Holiday bigotry

Posted on 09 Jan 2006 at 3:39pm
By Candy Marcum Counselor’s Corner


Dear Candy,
My boyfriend and I have been together almost two years. I want to avoid what happened last Christmas, our first together, when we went to his mom’s house for the family dinner.
His brother, a good ole boy from White Settlement, wouldn’t acknowledge me and acted like I wasn’t even there. Then he blew a gasket and told his brother (my partner, Tony) that God didn’t make Adam and Steve that he hated that we were flaunting our lifestyle. I went ballistic. I called him a homophobe, a bigot and said that God created all people.

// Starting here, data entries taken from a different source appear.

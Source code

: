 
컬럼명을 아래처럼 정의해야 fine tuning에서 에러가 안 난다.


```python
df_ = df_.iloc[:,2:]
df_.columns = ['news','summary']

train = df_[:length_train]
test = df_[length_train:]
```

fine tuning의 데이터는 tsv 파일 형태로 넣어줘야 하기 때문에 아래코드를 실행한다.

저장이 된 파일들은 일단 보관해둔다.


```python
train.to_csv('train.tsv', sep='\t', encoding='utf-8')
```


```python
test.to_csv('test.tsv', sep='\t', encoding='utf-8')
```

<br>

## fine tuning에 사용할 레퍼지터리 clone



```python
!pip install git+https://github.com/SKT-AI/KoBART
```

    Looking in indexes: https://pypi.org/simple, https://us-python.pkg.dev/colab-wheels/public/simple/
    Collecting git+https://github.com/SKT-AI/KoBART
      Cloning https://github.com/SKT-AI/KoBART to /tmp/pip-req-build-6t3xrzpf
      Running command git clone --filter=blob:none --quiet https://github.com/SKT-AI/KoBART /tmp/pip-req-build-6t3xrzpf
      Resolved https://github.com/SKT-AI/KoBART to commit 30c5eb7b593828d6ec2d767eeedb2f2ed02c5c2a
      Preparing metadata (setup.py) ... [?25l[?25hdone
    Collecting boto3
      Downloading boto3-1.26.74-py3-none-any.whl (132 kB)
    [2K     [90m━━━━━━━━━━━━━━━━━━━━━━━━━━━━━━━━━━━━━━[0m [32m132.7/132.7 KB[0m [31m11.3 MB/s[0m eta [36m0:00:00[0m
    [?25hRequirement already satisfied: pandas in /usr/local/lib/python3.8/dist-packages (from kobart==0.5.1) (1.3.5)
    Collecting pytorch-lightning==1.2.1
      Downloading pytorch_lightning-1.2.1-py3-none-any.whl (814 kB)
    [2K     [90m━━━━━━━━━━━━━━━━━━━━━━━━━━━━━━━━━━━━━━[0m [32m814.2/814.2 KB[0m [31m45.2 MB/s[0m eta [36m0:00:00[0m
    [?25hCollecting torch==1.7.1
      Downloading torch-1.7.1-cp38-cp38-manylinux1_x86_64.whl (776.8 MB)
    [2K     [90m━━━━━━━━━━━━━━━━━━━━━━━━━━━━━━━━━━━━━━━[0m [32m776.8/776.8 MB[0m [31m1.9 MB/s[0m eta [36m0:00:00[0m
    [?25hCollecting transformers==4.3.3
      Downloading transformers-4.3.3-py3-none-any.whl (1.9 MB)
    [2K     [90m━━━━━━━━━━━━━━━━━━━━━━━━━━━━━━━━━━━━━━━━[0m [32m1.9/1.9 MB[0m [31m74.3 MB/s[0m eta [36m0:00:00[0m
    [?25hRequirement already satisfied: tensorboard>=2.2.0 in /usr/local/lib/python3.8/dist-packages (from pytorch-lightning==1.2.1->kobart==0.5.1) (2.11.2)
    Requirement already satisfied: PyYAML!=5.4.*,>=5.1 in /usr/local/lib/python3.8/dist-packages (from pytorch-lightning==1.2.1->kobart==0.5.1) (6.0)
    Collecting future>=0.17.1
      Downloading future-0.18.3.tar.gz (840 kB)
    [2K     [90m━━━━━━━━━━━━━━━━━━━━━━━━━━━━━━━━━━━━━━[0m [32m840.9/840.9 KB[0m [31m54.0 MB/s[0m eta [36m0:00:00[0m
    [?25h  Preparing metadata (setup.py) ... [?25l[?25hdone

He made Tony and I just like we are he loved us, too.
Needless to say, we left before the dessert was served.
Things have cooled down since then. We still have a relationship with his mom. And this year, Tony wants to go back to his mom’s for Christmas. She wants all her family there. And yes, Bubba will be invited.
Should I stay home or go with both barrels loaded? I’m thinking I should insist Tony choose Bubba and family or me. I’m so angry, I could bite nails. I don’t know what to do.
GGGR

Dear GGGR,
I understand your anger. Last Christmas, your partner’s brother was very offensive. But you shouldn’t be surprised that Tony wants to return home for the holidays. They’re family they all want to be together for Christmas.
I suggest you support your partner’s Christmas wishes. I think you should go home with him, too. Next time someone in that family offends the two of you, let Tony handle it. It’s his family. Since you expressed yourself last year, they already know your feelings.
Let Tony’s family deal with accepting a gay family member. Be supportive as Tony gets through this journey. Let him know you’ll be able to handle the insults without losing your temper. This is more traumatic for Tony than for you. Go with him to his family Christmas and be cool. Good luck.
Dear Candy,
I’m bummed about the Proposition 2 election results. But my partner, Rich, is devastated. His dark mood concerns me.
He wants to sell everything and move to either Vermont or Canada. He says the vote proves we’re not respected that we should heed Gov. Rick Perry’s advice and move elsewhere. Sometimes I feel the same, but I don’t want to leave. I’m a third generation Texan. My family, friends, my job and my history are here. I think we should stay and fight the politicians who are using us as a way to raise funds for Perry’s re-election bid. Rich won’t listen to me. How do I get him to rethink this. Or should I start packing?
T for Texan

Dear T,
Both gay and straight fair-minded folks are alarmed, angry and saddened by the passage of Proposition 2. The vote threatens the happiness of same-sex couples all over Texas. But the quality of communication between partners is critical to resolving distressing emotions.
I hope Rich will calm down and listen to your point of view. Listening is half of good communication the other half is talking. You each have valid points of view. Selfishly, I hope that fair-minded people will stay in Texas to fight the good fight. It will not only be a loss for you to leave you family, job and roots, but a loss for Texas as well. Good luck.
Candy Marcum is a licensed professional counselor in private practice in Dallas.